Wednesday, April 18, 2012

The Baby Journey with PCOS : Living without Lexapro

I shall preface this article to say I am not whining about this fact of my life at the moment, I am glad to do anything to keep Baby H healthy, I am just stating that it is not necessarily easy.

I am pretty sure I have posted on here before that I have depression. Some of it is due to the fact I have PCOS and some of it is inherited from my father's side of the family. When I was younger it was not bad at all, a day or two every few months, but as I got older and my hormones changed so did the depression.
About a year into our marriage, SH and I agreed something needed to be done because it was drastically affecting me and the enjoyment that should have been our marriage. I went to my doctor and started on Lexapro.

My symptoms usually were
  • Antisocial behavior - I did not want to leave the house, did not want to talk to people, just felt blah and wanted to lay on the couch or bed which is odd for me since I am such a social butterfly
  • Anxiety/Negative Thought Dwelling - This one is a bit hard to explain if you have never experienced it but I would start thinking about something, dwell on it, and spiral down into an unending negative mind game that would not end, even when I was trying to sleep.
  • Mood swings/Irritability - I would go from being fine to snapping people's head off in mere moments. (Poor SH!)

But then came Lexapro and oh what a marvelous thing! It changed things to be so much better! My moods leveled, I enjoyed being a social butterfly again, and my mind quieted!

Well you know how they say "You do not realize what a good thing you've got until it is gone."

Oh but I have been discovering this since January because....

I cannot take Lexapro while I am pregnant. It is bad enough that a woman is moody/hormonal when pregnant but take away her Lexapro and things can get a bit ugly!

Now I am the first person to say "Suck it up and move on, Sistah!" but unless you have had depression you just cannot understand that some days the "Get up and Go" has gone somewhere else. And unfortunately all of my symptoms have returned in some form or fashion.

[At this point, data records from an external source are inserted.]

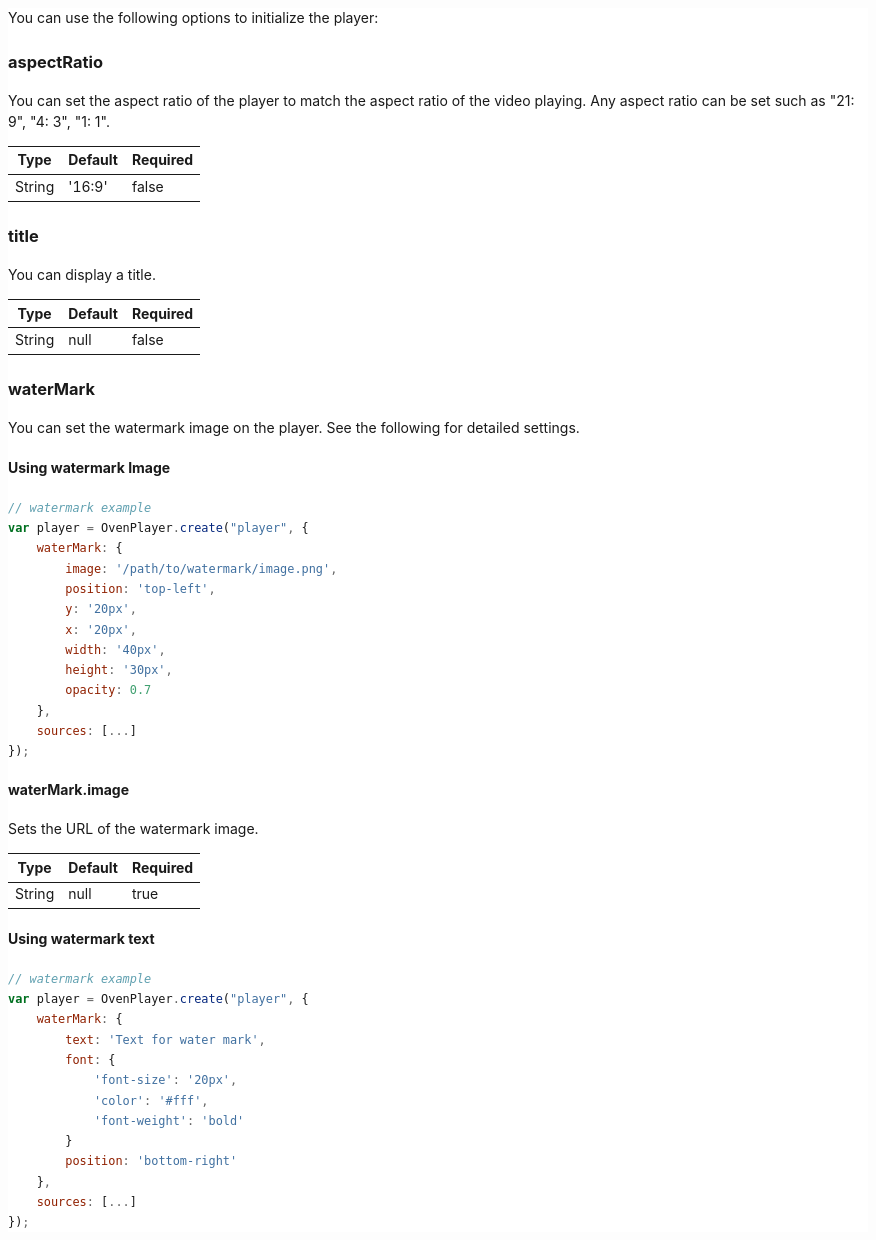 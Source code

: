 You can use the following options to initialize the player:

### **aspectRatio**

You can set the aspect ratio of the player to match the aspect ratio of the video playing. Any aspect ratio can be set such as "21: 9", "4: 3", "1: 1".

| Type   | Default | Required |
| ------ | ------- | -------- |
| String | '16:9'  | false    |

### title

You can display a title.

| Type   | Default | Required |
| ------ | ------- | -------- |
| String | null    | false    |

### **waterMark**

You can set the watermark image on the player. See the following for detailed settings.

#### Using watermark Image

```javascript
// watermark example
var player = OvenPlayer.create("player", {
    waterMark: {
        image: '/path/to/watermark/image.png',
        position: 'top-left',
        y: '20px',
        x: '20px',
        width: '40px',
        height: '30px',
        opacity: 0.7
    },
    sources: [...]
});
```

#### **waterMark.image**

Sets the URL of the watermark image.

| Type   | Default | Required |
| ------ | ------- | -------- |
| String | null    | true     |

#### Using watermark text

```javascript
// watermark example
var player = OvenPlayer.create("player", {
    waterMark: {
        text: 'Text for water mark',
        font: {
            'font-size': '20px',
            'color': '#fff',
            'font-weight': 'bold'
        }
        position: 'bottom-right'
    },
    sources: [...]
});
```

I have to say I am very thankful that I can stop my meds and survive so that Baby H will be healthy. I will do it all over again if I am blessed with a second pregnancy. It could be a lot worse!

Luckily from what I have read and been told so far, I will be able to start taking it immediately after giving birth, even if breastfeeding, which is very good news!

I would say one positive thing is that I have been uber mellow during this pregnancy when it come to excitement which is a very good thing since both The Mom and The MIL have been plenty excited for all of us!